**Task details**
Nothing but an exact copy of the data should be output.

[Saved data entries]
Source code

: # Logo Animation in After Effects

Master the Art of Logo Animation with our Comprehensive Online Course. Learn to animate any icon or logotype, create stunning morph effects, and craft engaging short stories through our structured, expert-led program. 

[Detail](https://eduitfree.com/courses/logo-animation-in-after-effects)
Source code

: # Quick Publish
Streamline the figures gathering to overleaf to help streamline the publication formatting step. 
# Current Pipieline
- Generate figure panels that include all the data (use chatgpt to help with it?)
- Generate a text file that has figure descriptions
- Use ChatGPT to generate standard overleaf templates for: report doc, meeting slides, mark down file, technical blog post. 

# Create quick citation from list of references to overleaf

**Result for this task**
Source code

: # Logo Animation in After Effects

Master the Art of Logo Animation with our Comprehensive Online Course. Learn to animate any icon or logotype, create stunning morph effects, and craft engaging short stories through our structured, expert-led program. 

[Detail](https://eduitfree.com/courses/logo-animation-in-after-effects)
Source code

: # Quick Publish
Streamline the figures gathering to overleaf to help streamline the publication formatting step. 
# Current Pipieline
- Generate figure panels that include all the data (use chatgpt to help with it?)
- Generate a text file that has figure descriptions
- Use ChatGPT to generate standard overleaf templates for: report doc, meeting slides, mark down file, technical blog post. 

# Create quick citation from list of references to overleaf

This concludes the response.